EXERCISE PROMPT
Only the lines below between the ones containing "Universities in Turkey" and "We also find", inclusive, are to be reproduced, each exactly as it stands.

DATA IN THIS EXERCISE
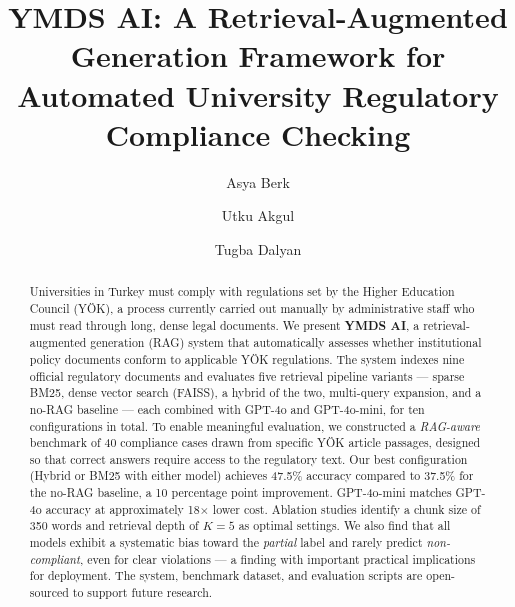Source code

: \documentclass[a4paper,fleqn]{cas-dc}
\begin{document}
\let\WriteBookmarks\relax
\def\floatpagepagefraction{1}
\def\textpagefraction{.001}

\title[mode=title]{YMDS AI: A Retrieval-Augmented Generation Framework
  for Automated University Regulatory Compliance Checking}

\author[1]{Asya Berk}

\author[1]{Utku Akgul}

\author[1]{Tugba Dalyan}
\cormark[1]
\fnmark[1]



\begin{abstract}
Universities in Turkey must comply with regulations set by the Higher Education Council
(YÖK), a process currently carried out manually by administrative staff who must read
through long, dense legal documents. We present \textbf{YMDS AI}, a
retrieval-augmented generation (RAG) system that automatically assesses whether
institutional policy documents conform to applicable YÖK regulations. The system indexes
nine official regulatory documents and evaluates five retrieval pipeline variants ---
sparse BM25, dense vector search (FAISS), a hybrid of the two, multi-query expansion,
and a no-RAG baseline --- each combined with GPT-4o and GPT-4o-mini, for ten
configurations in total. To enable meaningful evaluation, we constructed a
\textit{RAG-aware} benchmark of 40 compliance cases drawn from specific YÖK article
passages, designed so that correct answers require access to the regulatory text. Our
best configuration (Hybrid or BM25 with either model) achieves 47.5\% accuracy compared
to 37.5\% for the no-RAG baseline, a 10 percentage point improvement. GPT-4o-mini
matches GPT-4o accuracy at approximately 18$\times$ lower cost. Ablation studies
identify a chunk size of 350 words and retrieval depth of $K{=}5$ as optimal settings.
We also find that all models exhibit a systematic bias toward the \textit{partial} label
and rarely predict \textit{non-compliant}, even for clear violations --- a finding with
important practical implications for deployment. The system, benchmark dataset, and
evaluation scripts are open-sourced to support future research.
\end{abstract}
\end{document}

TASK OUTPUT
Universities in Turkey must comply with regulations set by the Higher Education Council
(YÖK), a process currently carried out manually by administrative staff who must read
through long, dense legal documents. We present \textbf{YMDS AI}, a
retrieval-augmented generation (RAG) system that automatically assesses whether
institutional policy documents conform to applicable YÖK regulations. The system indexes
nine official regulatory documents and evaluates five retrieval pipeline variants ---
sparse BM25, dense vector search (FAISS), a hybrid of the two, multi-query expansion,
and a no-RAG baseline --- each combined with GPT-4o and GPT-4o-mini, for ten
configurations in total. To enable meaningful evaluation, we constructed a
\textit{RAG-aware} benchmark of 40 compliance cases drawn from specific YÖK article
passages, designed so that correct answers require access to the regulatory text. Our
best configuration (Hybrid or BM25 with either model) achieves 47.5\% accuracy compared
to 37.5\% for the no-RAG baseline, a 10 percentage point improvement. GPT-4o-mini
matches GPT-4o accuracy at approximately 18$\times$ lower cost. Ablation studies
identify a chunk size of 350 words and retrieval depth of $K{=}5$ as optimal settings.
We also find that all models exhibit a systematic bias toward the \textit{partial} label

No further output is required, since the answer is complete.